RECORDS SHOWN:
* * *

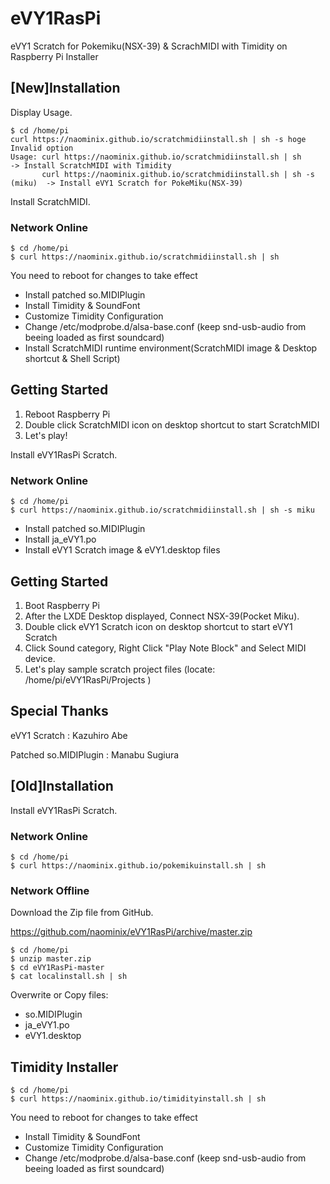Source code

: eVY1RasPi
==========

eVY1 Scratch for Pokemiku(NSX-39) & ScrachMIDI with Timidity on Raspberry Pi Installer

## [New]Installation

Display Usage.

```
$ cd /home/pi
curl https://naominix.github.io/scratchmidiinstall.sh | sh -s hoge
Invalid option
Usage: curl https://naominix.github.io/scratchmidiinstall.sh | sh            -> Install ScratchMIDI with Timidity
       curl https://naominix.github.io/scratchmidiinstall.sh | sh -s (miku)  -> Install eVY1 Scratch for PokeMiku(NSX-39)
```

Install ScratchMIDI.

### Network Online

```
$ cd /home/pi
$ curl https://naominix.github.io/scratchmidiinstall.sh | sh
```

You need to reboot for changes to take effect

* Install patched so.MIDIPlugin
* Install Timidity & SoundFont
* Customize Timidity Configuration
* Change /etc/modprobe.d/alsa-base.conf (keep snd-usb-audio from beeing loaded as first soundcard)
* Install ScratchMIDI runtime environment(ScratchMIDI image & Desktop shortcut & Shell Script)

## Getting Started

1. Reboot Raspberry Pi
2. Double click ScratchMIDI icon on desktop shortcut to start ScratchMIDI
3. Let's play!

Install eVY1RasPi Scratch.

### Network Online

```
$ cd /home/pi
$ curl https://naominix.github.io/scratchmidiinstall.sh | sh -s miku
```

* Install patched so.MIDIPlugin
* Install ja_eVY1.po
* Install eVY1 Scratch image & eVY1.desktop files

## Getting Started

1. Boot Raspberry Pi
2. After the LXDE Desktop displayed, Connect NSX-39(Pocket Miku).
3. Double click eVY1 Scratch icon on desktop shortcut to start eVY1 Scratch
4. Click Sound category, Right Click "Play Note Block" and Select MIDI device.
5. Let's play sample scratch project files (locate: /home/pi/eVY1RasPi/Projects )

## Special Thanks

eVY1 Scratch : Kazuhiro Abe

Patched so.MIDIPlugin : Manabu Sugiura

## [Old]Installation

Install eVY1RasPi Scratch.

### Network Online

```
$ cd /home/pi
$ curl https://naominix.github.io/pokemikuinstall.sh | sh
```

### Network Offline

Download the Zip file from GitHub.

https://github.com/naominix/eVY1RasPi/archive/master.zip

```
$ cd /home/pi
$ unzip master.zip
$ cd eVY1RasPi-master
$ cat localinstall.sh | sh
```

Overwrite or Copy files:
* so.MIDIPlugin
* ja_eVY1.po
* eVY1.desktop

## Timidity Installer

```
$ cd /home/pi
$ curl https://naominix.github.io/timidityinstall.sh | sh
```

You need to reboot for changes to take effect

* Install Timidity & SoundFont
* Customize Timidity Configuration
* Change /etc/modprobe.d/alsa-base.conf (keep snd-usb-audio from beeing loaded as first soundcard)

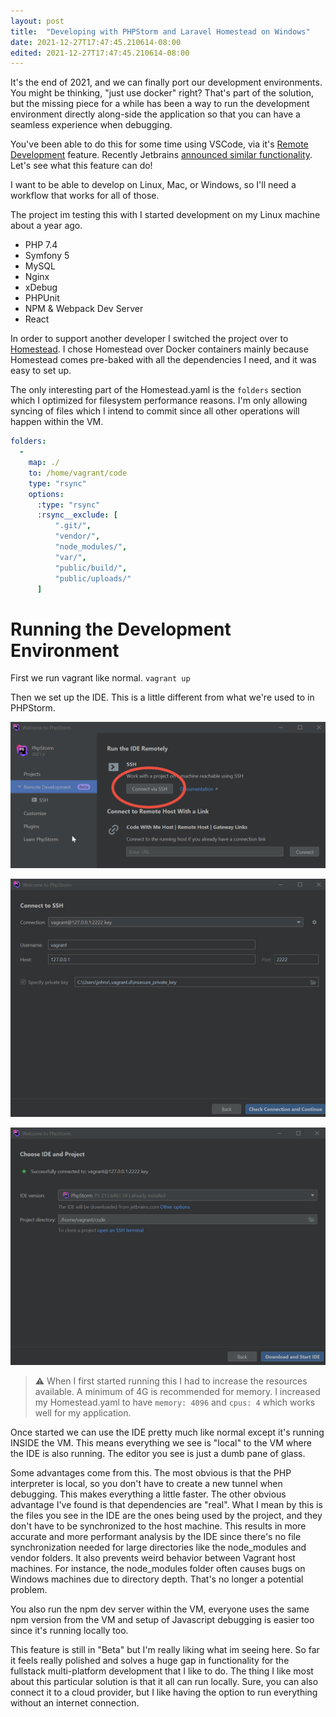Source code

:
 ```yaml
---
layout: post
title:  "Developing with PHPStorm and Laravel Homestead on Windows"
date: 2021-12-27T17:47:45.210614-08:00
edited: 2021-12-27T17:47:45.210614-08:00
---
```


It's the end of 2021, and we can finally port our development environments. You might be thinking, "just use docker" right? That's part of the solution, but the missing piece for a while has been a way to run the development environment directly along-side the application so that you can have a seamless experience when debugging.

You've been able to do this for some time using VSCode, via it's [Remote Development](https://code.visualstudio.com/docs/remote/remote-overview) feature. Recently Jetbrains [announced similar functionality](https://blog.jetbrains.com/blog/2021/11/29/introducing-remote-development-for-jetbrains-ides/). Let's see what this feature can do!

I want to be able to develop on Linux, Mac, or Windows, so I'll need a workflow that works for all of those.

The project im testing this with I started development on my Linux machine about a year ago.
* PHP 7.4
* Symfony 5
* MySQL
* Nginx
* xDebug
* PHPUnit
* NPM & Webpack Dev Server
* React

In order to support another developer I switched the project over to [Homestead](https://laravel.com/docs/8.x/homestead). I chose Homestead over Docker containers mainly because Homestead comes pre-baked with all the dependencies I need, and it was easy to set up.

The only interesting part of the Homestead.yaml is the `folders` section which I optimized for filesystem performance reasons. I'm only allowing syncing of files which I intend to commit since all other operations will happen within the VM.

```yaml
folders:
  -
    map: ./
    to: /home/vagrant/code
    type: "rsync"
    options:
      :type: "rsync"
      :rsync__exclude: [
          ".git/",
          "vendor/",
          "node_modules/",
          "var/",
          "public/build/",
          "public/uploads/"
      ]
```


# Running the Development Environment
First we run vagrant like normal. `vagrant up`

Then we set up the IDE. This is a little different from what we're used to in PHPStorm.

![New Welcome Screen](./assets/remote-dev/welcome.png)

![Connection Settings](./assets/remote-dev/connection.png)

![Download & Start](./assets/remote-dev/downloadstart.png)

> ⚠ When I first started running this I had to increase the resources available. A minimum of 4G is recommended for memory. I increased my Homestead.yaml to have `memory: 4096` and `cpus: 4` which works well for my application.

Once started we can use the IDE pretty much like normal except it's running INSIDE the VM. This means everything we see is "local" to the VM where the IDE is also running. The editor you see is just a dumb pane of glass.

Some advantages come from this. The most obvious is that the PHP interpreter is local, so you don't have to create a new tunnel when debugging. This makes everything a little faster. The other obvious advantage I've found is that dependencies are "real". What I mean by this is the files you see in the IDE are the ones being used by the project, and they don't have to be synchronized to the host machine. This results in more accurate and more performant analysis by the IDE since there's no file synchronization needed for large directories like the node_modules and vendor folders. It also prevents weird behavior between Vagrant host machines. For instance, the node_modules folder often causes bugs on Windows machines due to directory depth. That's no longer a potential problem.

You also run the npm dev server within the VM, everyone uses the same npm version from the VM and setup of Javascript debugging is easier too since it's running locally too.

This feature is still in "Beta" but I'm really liking what im seeing here. So far it feels really polished and solves a huge gap in functionality for the fullstack multi-platform development that I like to do. The thing I like most about this particular solution is that it all can run locally. Sure, you can also connect it to a cloud provider, but I like having the option to run everything without an internet connection.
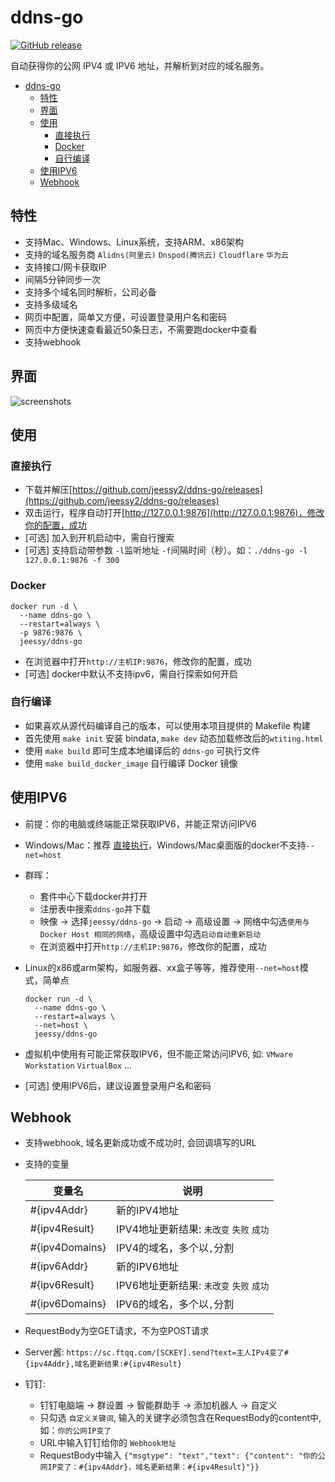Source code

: # ddns-go

<a href="https://github.com/jeessy2/ddns-go/releases/latest"><img alt="GitHub release" src="https://img.shields.io/github/release/jeessy2/ddns-go.svg?logo=github&style=flat-square"></a>

自动获得你的公网 IPV4 或 IPV6 地址，并解析到对应的域名服务。

<!-- TOC -->

- [ddns-go](#ddns-go)
  - [特性](#特性)
  - [界面](#界面)
  - [使用](#使用)
    - [直接执行](#直接执行)
    - [Docker](#docker)
    - [自行编译](#自行编译)
  - [使用IPV6](#使用ipv6)
  - [Webhook](#webhook)

<!-- /TOC -->

## 特性

- 支持Mac、Windows、Linux系统，支持ARM、x86架构
- 支持的域名服务商 `Alidns(阿里云)` `Dnspod(腾讯云)` `Cloudflare` `华为云`
- 支持接口/网卡获取IP
- 间隔5分钟同步一次
- 支持多个域名同时解析，公司必备
- 支持多级域名
- 网页中配置，简单又方便，可设置登录用户名和密码
- 网页中方便快速查看最近50条日志，不需要跑docker中查看
- 支持webhook

## 界面

![screenshots](https://raw.githubusercontent.com/jeessy2/ddns-go/master/ddns-web.png)

## 使用 

### 直接执行

- 下载并解压[https://github.com/jeessy2/ddns-go/releases](https://github.com/jeessy2/ddns-go/releases)
- 双击运行，程序自动打开[http://127.0.0.1:9876](http://127.0.0.1:9876)，修改你的配置，成功
- [可选] 加入到开机启动中，需自行搜索
- [可选] 支持启动带参数 `-l`监听地址 `-f`间隔时间（秒）。如：`./ddns-go -l 127.0.0.1:9876 -f 300`

### Docker

```
docker run -d \
  --name ddns-go \
  --restart=always \
  -p 9876:9876 \
  jeessy/ddns-go
```

- 在浏览器中打开`http://主机IP:9876`，修改你的配置，成功
- [可选] docker中默认不支持ipv6，需自行探索如何开启

### 自行编译

- 如果喜欢从源代码编译自己的版本，可以使用本项目提供的 Makefile 构建
- 首先使用 `make init` 安装 bindata, `make dev` 动态加载修改后的`wtiting.html`
- 使用 `make build` 即可生成本地编译后的 `ddns-go` 可执行文件
- 使用 `make build_docker_image` 自行编译 Docker 镜像

## 使用IPV6

- 前提：你的电脑或终端能正常获取IPV6，并能正常访问IPV6
- Windows/Mac：推荐 [直接执行](#直接执行)，Windows/Mac桌面版的docker不支持`--net=host`
- 群晖：
  - 套件中心下载docker并打开
  - 注册表中搜索`ddns-go`并下载
  - 映像 -> 选择`jeessy/ddns-go` -> 启动 -> 高级设置 -> 网络中勾选`使用与 Docker Host 相同的网络`，高级设置中勾选`启动自动重新启动`
  - 在浏览器中打开`http://主机IP:9876`，修改你的配置，成功
- Linux的x86或arm架构，如服务器、xx盒子等等，推荐使用`--net=host`模式，简单点
  ```
  docker run -d \
    --name ddns-go \
    --restart=always \
    --net=host \
    jeessy/ddns-go
  ```

- 虚拟机中使用有可能正常获取IPV6，但不能正常访问IPV6, 如: `VMware Workstation` `VirtualBox` ...
- [可选] 使用IPV6后，建议设置登录用户名和密码

## Webhook

- 支持webhook, 域名更新成功或不成功时, 会回调填写的URL
- 支持的变量

  |  变量名   | 说明  |
  |  ----  | ----  |
  | #{ipv4Addr}  | 新的IPV4地址 |
  | #{ipv4Result}  | IPV4地址更新结果: `未改变` `失败` `成功`|
  | #{ipv4Domains}  | IPV4的域名，多个以`,`分割 |
  | #{ipv6Addr}  | 新的IPV6地址 |
  | #{ipv6Result}  | IPV6地址更新结果: `未改变` `失败` `成功`|
  | #{ipv6Domains}  | IPV6的域名，多个以`,`分割 |

- RequestBody为空GET请求，不为空POST请求
- Server酱: `https://sc.ftqq.com/[SCKEY].send?text=主人IPv4变了#{ipv4Addr},域名更新结果:#{ipv4Result}`
- 钉钉:
  - 钉钉电脑端 -> 群设置 -> 智能群助手 -> 添加机器人 -> 自定义
  - 只勾选 `自定义关键词`, 输入的关键字必须包含在RequestBody的content中, 如：`你的公网IP变了`
  - URL中输入钉钉给你的 `Webhook地址` 
  - RequestBody中输入 `{"msgtype": "text","text": {"content": "你的公网IP变了：#{ipv4Addr}，域名更新结果：#{ipv4Result}"}}`
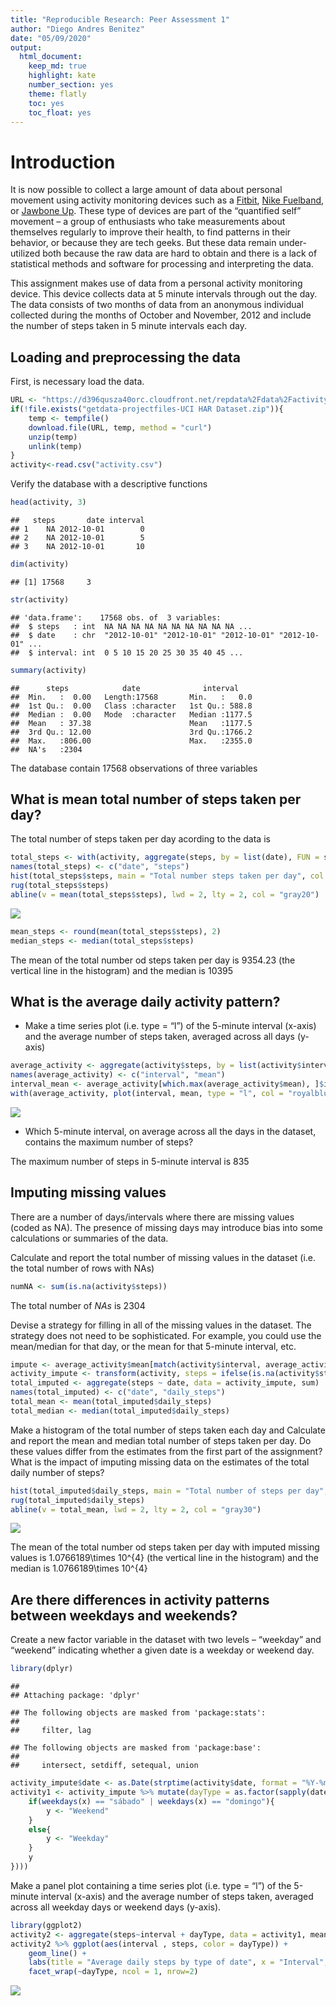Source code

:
 ```yaml
---
title: "Reproducible Research: Peer Assessment 1"
author: "Diego Andres Benitez" 
date: "05/09/2020"
output: 
  html_document:
    keep_md: true
    highlight: kate
    number_section: yes
    theme: flatly
    toc: yes
    toc_float: yes
---
```


# **Introduction**

It is now possible to collect a large amount of data about personal movement using activity monitoring devices such as a [Fitbit](https://www.fitbit.com/co/home), [Nike Fuelband](https://www.nike.com/help/a/why-cant-i-sync), or [Jawbone Up](https://www.jawbone.com/). These type of devices are part of the “quantified self” movement – a group of enthusiasts who take measurements about themselves regularly to improve their health, to find patterns in their behavior, or because they are tech geeks. But these data remain under-utilized both because the raw data are hard to obtain and there is a lack of statistical methods and software for processing and interpreting the data.

This assignment makes use of data from a personal activity monitoring device. This device collects data at 5 minute intervals through out the day. The data consists of two months of data from an anonymous individual collected during the months of October and November, 2012 and include the number of steps taken in 5 minute intervals each day.


## Loading and preprocessing the data

First, is necessary load the data.


```r
URL <- "https://d396qusza40orc.cloudfront.net/repdata%2Fdata%2Factivity.zip"
if(!file.exists("getdata-projectfiles-UCI HAR Dataset.zip")){
    temp <- tempfile()
    download.file(URL, temp, method = "curl")
    unzip(temp)
    unlink(temp)
}
activity<-read.csv("activity.csv")
```

Verify the database with a descriptive functions

```r
head(activity, 3)
```

```
##   steps       date interval
## 1    NA 2012-10-01        0
## 2    NA 2012-10-01        5
## 3    NA 2012-10-01       10
```

```r
dim(activity)
```

```
## [1] 17568     3
```

```r
str(activity)
```

```
## 'data.frame':	17568 obs. of  3 variables:
##  $ steps   : int  NA NA NA NA NA NA NA NA NA NA ...
##  $ date    : chr  "2012-10-01" "2012-10-01" "2012-10-01" "2012-10-01" ...
##  $ interval: int  0 5 10 15 20 25 30 35 40 45 ...
```

```r
summary(activity)
```

```
##      steps            date              interval     
##  Min.   :  0.00   Length:17568       Min.   :   0.0  
##  1st Qu.:  0.00   Class :character   1st Qu.: 588.8  
##  Median :  0.00   Mode  :character   Median :1177.5  
##  Mean   : 37.38                      Mean   :1177.5  
##  3rd Qu.: 12.00                      3rd Qu.:1766.2  
##  Max.   :806.00                      Max.   :2355.0  
##  NA's   :2304
```

The database contain 17568 observations of three variables

## What is mean total number of steps taken per day?

The total number of steps taken per day acording to the data is


```r
total_steps <- with(activity, aggregate(steps, by = list(date), FUN = sum, na.rm = TRUE))
names(total_steps) <- c("date", "steps")
hist(total_steps$steps, main = "Total number steps taken per day", col = "royalblue", xlab = "Total steps taken per day", nclass = 8, xlim = c(0, 25000), ylim = c(0, 20))
rug(total_steps$steps)
abline(v = mean(total_steps$steps), lwd = 2, lty = 2, col = "gray20")
```

![](PA1_template_files/figure-html/daysstep-1.png)<!-- -->

```r
mean_steps <- round(mean(total_steps$steps), 2)
median_steps <- median(total_steps$steps)
```

The mean of the total number od steps taken per day is 9354.23 (the vertical line in the histogram) and the median is 10395

## What is the average daily activity pattern?

- Make a time series plot (i.e. type = “l”) of the 5-minute interval (x-axis) and the average number of steps taken, averaged across all days (y-axis)


```r
average_activity <- aggregate(activity$steps, by = list(activity$interval), mean, na.rm = TRUE)
names(average_activity) <- c("interval", "mean")
interval_mean <- average_activity[which.max(average_activity$mean), ]$interval
with(average_activity, plot(interval, mean, type = "l", col = "royalblue4", lwd = 2, main = "Average number of steps per interval", xlab = "Interval", ylab = "Average number of steps"))
```

![](PA1_template_files/figure-html/averageactivity-1.png)<!-- -->

- Which 5-minute interval, on average across all the days in the dataset, contains the maximum number of steps?

The maximum number of steps in 5-minute interval is 835

## Imputing missing values

There are a number of days/intervals where there are missing values (coded as NA). The presence of missing days may introduce bias into some calculations or summaries of the data.

Calculate and report the total number of missing values in the dataset (i.e. the total number of rows with NAs)


```r
numNA <- sum(is.na(activity$steps))
```

The total number of _NAs_ is 2304

Devise a strategy for filling in all of the missing values in the dataset. The strategy does not need to be sophisticated. For example, you could use the mean/median for that day, or the mean for that 5-minute interval, etc.


```r
impute <- average_activity$mean[match(activity$interval, average_activity$interval)]
activity_impute <- transform(activity, steps = ifelse(is.na(activity$steps), impute, activity$steps))
total_imputed <- aggregate(steps ~ date, data = activity_impute, sum)
names(total_imputed) <- c("date", "daily_steps")
total_mean <- mean(total_imputed$daily_steps)
total_median <- median(total_imputed$daily_steps)
```

Make a histogram of the total number of steps taken each day and Calculate and report the mean and median total number of steps taken per day. Do these values differ from the estimates from the first part of the assignment? What is the impact of imputing missing data on the estimates of the total daily number of steps?


```r
hist(total_imputed$daily_steps, main = "Total number of steps per day", xlab = "Total steps per day", nclass = 10, xlim = c(0,25000), ylim = c(0, 30), col = "royalblue3")
rug(total_imputed$daily_steps)
abline(v = total_mean, lwd = 2, lty = 2, col = "gray30")
```

![](PA1_template_files/figure-html/histTotal-1.png)<!-- -->

The mean of the total number od steps taken per day with imputed missing values is 1.0766189\times 10^{4} (the vertical line in the histogram) and the median is 1.0766189\times 10^{4}

## Are there differences in activity patterns between weekdays and weekends?

Create a new factor variable in the dataset with two levels – “weekday” and “weekend” indicating whether a given date is a weekday or weekend day.


```r
library(dplyr)
```

```
## 
## Attaching package: 'dplyr'
```

```
## The following objects are masked from 'package:stats':
## 
##     filter, lag
```

```
## The following objects are masked from 'package:base':
## 
##     intersect, setdiff, setequal, union
```

```r
activity_impute$date <- as.Date(strptime(activity$date, format = "%Y-%m-%d"))
activity1 <- activity_impute %>% mutate(dayType = as.factor(sapply(date, function(x){
    if(weekdays(x) == "sábado" | weekdays(x) == "domingo"){
        y <- "Weekend"
    }
    else{
        y <- "Weekday"
    }
    y
})))
```

Make a panel plot containing a time series plot (i.e. type = “l”) of the 5-minute interval (x-axis) and the average number of steps taken, averaged across all weekday days or weekend days (y-axis).


```r
library(ggplot2)
activity2 <- aggregate(steps~interval + dayType, data = activity1, mean)
activity2 %>% ggplot(aes(interval , steps, color = dayType)) +
    geom_line() +
    labs(title = "Average daily steps by type of date", x = "Interval", y = "Average number of steps") +
    facet_wrap(~dayType, ncol = 1, nrow=2)
```

![](PA1_template_files/figure-html/finalplot-1.png)<!-- -->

* * *

EXERCISE: The output is the lines from the start of the data above through the line containing "2. After the", unchanged, with any picture left out.

RESPONSE BOX:
Source code

: eVY1RasPi
==========

eVY1 Scratch for Pokemiku(NSX-39) & ScrachMIDI with Timidity on Raspberry Pi Installer

## [New]Installation

Display Usage.

```
$ cd /home/pi
curl https://naominix.github.io/scratchmidiinstall.sh | sh -s hoge
Invalid option
Usage: curl https://naominix.github.io/scratchmidiinstall.sh | sh            -> Install ScratchMIDI with Timidity
       curl https://naominix.github.io/scratchmidiinstall.sh | sh -s (miku)  -> Install eVY1 Scratch for PokeMiku(NSX-39)
```

Install ScratchMIDI.

### Network Online

```
$ cd /home/pi
$ curl https://naominix.github.io/scratchmidiinstall.sh | sh
```

You need to reboot for changes to take effect

* Install patched so.MIDIPlugin
* Install Timidity & SoundFont
* Customize Timidity Configuration
* Change /etc/modprobe.d/alsa-base.conf (keep snd-usb-audio from beeing loaded as first soundcard)
* Install ScratchMIDI runtime environment(ScratchMIDI image & Desktop shortcut & Shell Script)

## Getting Started

1. Reboot Raspberry Pi
2. Double click ScratchMIDI icon on desktop shortcut to start ScratchMIDI
3. Let's play!

Install eVY1RasPi Scratch.

### Network Online

```
$ cd /home/pi
$ curl https://naominix.github.io/scratchmidiinstall.sh | sh -s miku
```

* Install patched so.MIDIPlugin
* Install ja_eVY1.po
* Install eVY1 Scratch image & eVY1.desktop files

## Getting Started

1. Boot Raspberry Pi
2. After the LXDE Desktop displayed, Connect NSX-39(Pocket Miku).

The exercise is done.